------ Exercise data ------

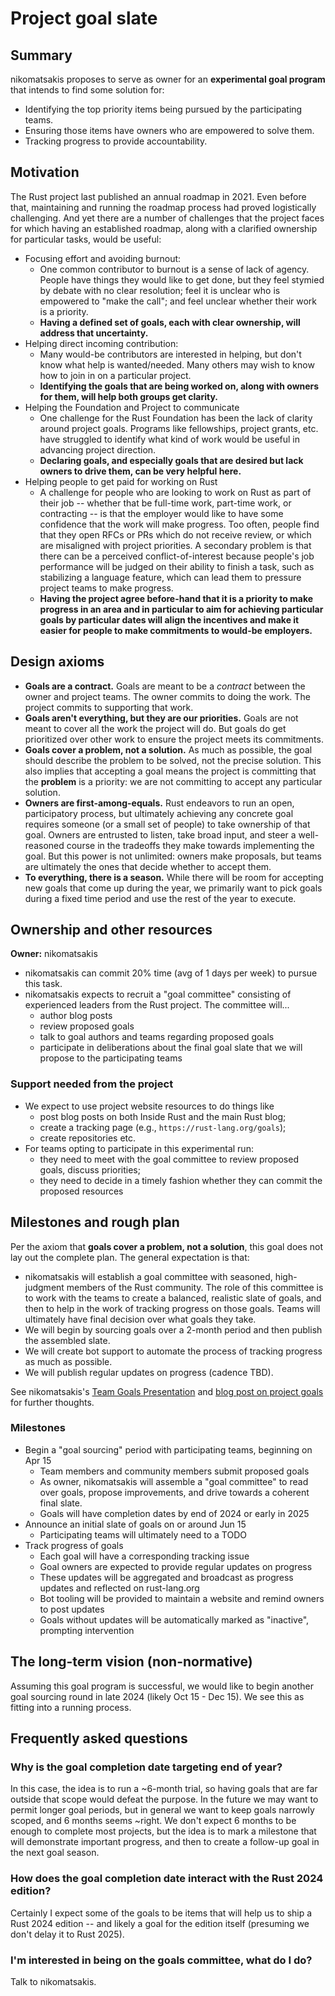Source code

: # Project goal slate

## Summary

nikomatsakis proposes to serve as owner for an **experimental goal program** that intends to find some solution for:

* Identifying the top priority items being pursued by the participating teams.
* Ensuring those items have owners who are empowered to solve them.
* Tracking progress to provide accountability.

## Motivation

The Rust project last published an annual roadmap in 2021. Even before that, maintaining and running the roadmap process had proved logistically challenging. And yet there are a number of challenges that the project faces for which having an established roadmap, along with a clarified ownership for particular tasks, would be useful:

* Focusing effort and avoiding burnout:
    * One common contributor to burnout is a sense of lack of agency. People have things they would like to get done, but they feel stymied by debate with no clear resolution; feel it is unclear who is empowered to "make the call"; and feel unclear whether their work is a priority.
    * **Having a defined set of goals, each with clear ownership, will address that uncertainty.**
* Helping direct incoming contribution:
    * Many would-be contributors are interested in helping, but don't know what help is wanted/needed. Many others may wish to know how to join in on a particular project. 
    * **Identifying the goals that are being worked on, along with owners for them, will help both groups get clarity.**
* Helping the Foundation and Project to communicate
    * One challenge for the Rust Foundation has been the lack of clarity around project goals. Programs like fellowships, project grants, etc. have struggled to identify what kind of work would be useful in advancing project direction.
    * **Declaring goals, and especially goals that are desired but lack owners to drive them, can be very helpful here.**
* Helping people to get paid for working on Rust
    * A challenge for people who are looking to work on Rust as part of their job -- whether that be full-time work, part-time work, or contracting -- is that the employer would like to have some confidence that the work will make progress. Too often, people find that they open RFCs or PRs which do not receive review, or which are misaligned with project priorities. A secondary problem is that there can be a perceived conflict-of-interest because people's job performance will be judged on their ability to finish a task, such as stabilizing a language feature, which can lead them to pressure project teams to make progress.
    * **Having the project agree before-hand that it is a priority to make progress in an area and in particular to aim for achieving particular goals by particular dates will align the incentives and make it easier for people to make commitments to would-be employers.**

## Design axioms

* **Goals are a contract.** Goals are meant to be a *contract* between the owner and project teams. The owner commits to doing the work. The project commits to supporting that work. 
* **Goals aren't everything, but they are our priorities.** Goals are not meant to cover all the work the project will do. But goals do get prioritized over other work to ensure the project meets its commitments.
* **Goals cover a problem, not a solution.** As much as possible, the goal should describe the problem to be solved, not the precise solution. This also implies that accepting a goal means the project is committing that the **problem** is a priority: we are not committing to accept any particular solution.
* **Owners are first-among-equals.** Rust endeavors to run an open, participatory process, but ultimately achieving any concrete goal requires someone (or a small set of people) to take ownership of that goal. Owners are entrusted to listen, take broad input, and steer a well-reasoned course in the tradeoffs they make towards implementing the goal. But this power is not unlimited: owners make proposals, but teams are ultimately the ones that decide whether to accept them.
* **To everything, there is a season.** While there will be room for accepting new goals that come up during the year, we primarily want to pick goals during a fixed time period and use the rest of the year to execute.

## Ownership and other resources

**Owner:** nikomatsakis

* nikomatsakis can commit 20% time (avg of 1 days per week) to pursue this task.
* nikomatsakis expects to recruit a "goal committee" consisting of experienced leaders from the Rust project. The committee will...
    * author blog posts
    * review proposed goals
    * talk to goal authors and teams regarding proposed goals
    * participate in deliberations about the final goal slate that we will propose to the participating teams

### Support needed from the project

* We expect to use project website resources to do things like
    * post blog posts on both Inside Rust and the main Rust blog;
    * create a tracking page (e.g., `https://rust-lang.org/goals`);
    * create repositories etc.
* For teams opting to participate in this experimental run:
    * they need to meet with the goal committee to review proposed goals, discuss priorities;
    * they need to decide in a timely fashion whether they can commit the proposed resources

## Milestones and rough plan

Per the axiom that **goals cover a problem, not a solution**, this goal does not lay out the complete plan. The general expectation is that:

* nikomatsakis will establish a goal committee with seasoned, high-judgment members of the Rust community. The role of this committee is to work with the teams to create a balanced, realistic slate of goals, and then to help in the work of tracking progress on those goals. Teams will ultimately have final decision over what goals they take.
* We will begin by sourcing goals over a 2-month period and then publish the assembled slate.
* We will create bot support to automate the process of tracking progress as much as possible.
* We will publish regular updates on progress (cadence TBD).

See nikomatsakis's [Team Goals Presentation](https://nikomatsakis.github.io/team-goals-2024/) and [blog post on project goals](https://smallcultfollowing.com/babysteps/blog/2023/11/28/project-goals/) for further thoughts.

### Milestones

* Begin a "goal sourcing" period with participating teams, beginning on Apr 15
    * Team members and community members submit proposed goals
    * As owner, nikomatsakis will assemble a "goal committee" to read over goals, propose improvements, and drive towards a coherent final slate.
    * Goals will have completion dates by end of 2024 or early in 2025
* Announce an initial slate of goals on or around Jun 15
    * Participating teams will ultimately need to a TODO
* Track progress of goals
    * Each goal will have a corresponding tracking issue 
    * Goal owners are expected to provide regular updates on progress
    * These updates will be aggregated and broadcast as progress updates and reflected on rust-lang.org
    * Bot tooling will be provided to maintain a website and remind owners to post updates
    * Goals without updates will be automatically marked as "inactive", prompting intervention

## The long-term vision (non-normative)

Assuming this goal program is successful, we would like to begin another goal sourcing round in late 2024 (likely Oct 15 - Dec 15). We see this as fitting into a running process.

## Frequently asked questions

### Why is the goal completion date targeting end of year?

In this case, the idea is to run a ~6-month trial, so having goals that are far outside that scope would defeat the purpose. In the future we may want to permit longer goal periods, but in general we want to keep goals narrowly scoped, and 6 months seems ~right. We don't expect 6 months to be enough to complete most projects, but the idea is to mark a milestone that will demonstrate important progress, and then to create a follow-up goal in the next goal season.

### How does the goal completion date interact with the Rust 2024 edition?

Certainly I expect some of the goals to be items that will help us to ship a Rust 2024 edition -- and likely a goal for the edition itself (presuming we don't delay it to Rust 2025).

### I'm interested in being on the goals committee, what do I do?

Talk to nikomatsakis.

------
------ Exercise data ------

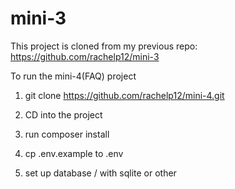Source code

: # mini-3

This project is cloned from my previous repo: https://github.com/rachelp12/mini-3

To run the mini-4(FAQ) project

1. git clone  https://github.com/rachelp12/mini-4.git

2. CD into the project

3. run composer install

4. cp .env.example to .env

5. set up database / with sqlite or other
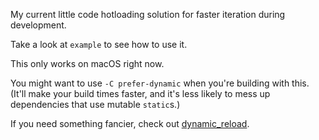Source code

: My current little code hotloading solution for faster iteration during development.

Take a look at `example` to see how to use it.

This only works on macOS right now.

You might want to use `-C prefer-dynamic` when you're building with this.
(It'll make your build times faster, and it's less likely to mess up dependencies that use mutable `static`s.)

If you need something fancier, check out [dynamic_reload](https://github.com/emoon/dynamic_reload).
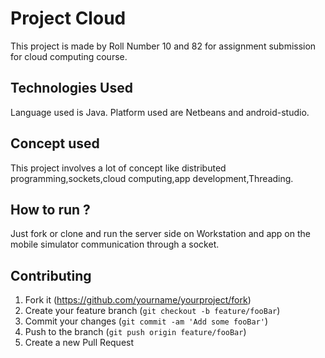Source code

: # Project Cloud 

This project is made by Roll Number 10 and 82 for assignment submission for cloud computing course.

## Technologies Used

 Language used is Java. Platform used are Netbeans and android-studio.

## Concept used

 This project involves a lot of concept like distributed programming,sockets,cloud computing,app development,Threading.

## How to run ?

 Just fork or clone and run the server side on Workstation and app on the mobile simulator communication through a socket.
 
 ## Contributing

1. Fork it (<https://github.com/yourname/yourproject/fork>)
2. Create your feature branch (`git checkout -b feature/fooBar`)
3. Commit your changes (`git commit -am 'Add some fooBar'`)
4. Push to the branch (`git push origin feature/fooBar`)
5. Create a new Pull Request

------
------ Exercise data ------

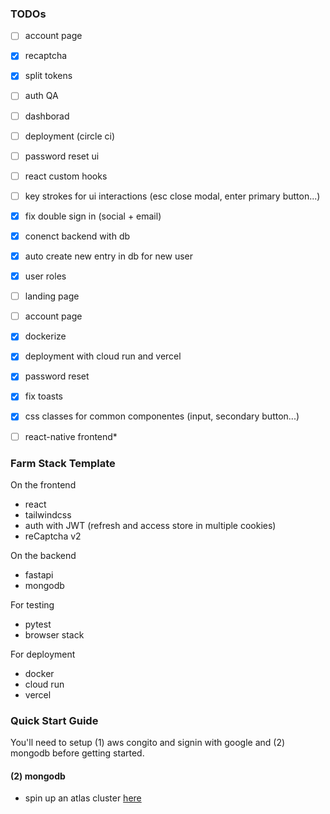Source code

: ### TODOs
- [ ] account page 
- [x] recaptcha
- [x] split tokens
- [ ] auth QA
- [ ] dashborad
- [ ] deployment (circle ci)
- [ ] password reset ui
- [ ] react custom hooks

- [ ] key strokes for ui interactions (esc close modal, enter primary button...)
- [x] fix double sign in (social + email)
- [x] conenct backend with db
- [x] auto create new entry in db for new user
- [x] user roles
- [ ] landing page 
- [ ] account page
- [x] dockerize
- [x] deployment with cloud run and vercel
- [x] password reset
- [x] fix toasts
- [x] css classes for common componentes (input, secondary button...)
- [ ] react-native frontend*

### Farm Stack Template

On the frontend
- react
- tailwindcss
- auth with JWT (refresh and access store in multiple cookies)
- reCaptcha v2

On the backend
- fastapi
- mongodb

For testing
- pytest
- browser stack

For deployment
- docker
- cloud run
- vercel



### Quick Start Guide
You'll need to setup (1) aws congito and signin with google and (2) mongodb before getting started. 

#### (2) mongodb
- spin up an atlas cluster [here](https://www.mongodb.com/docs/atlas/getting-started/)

------

Lines above with "priorities": state how many, nothing more.

3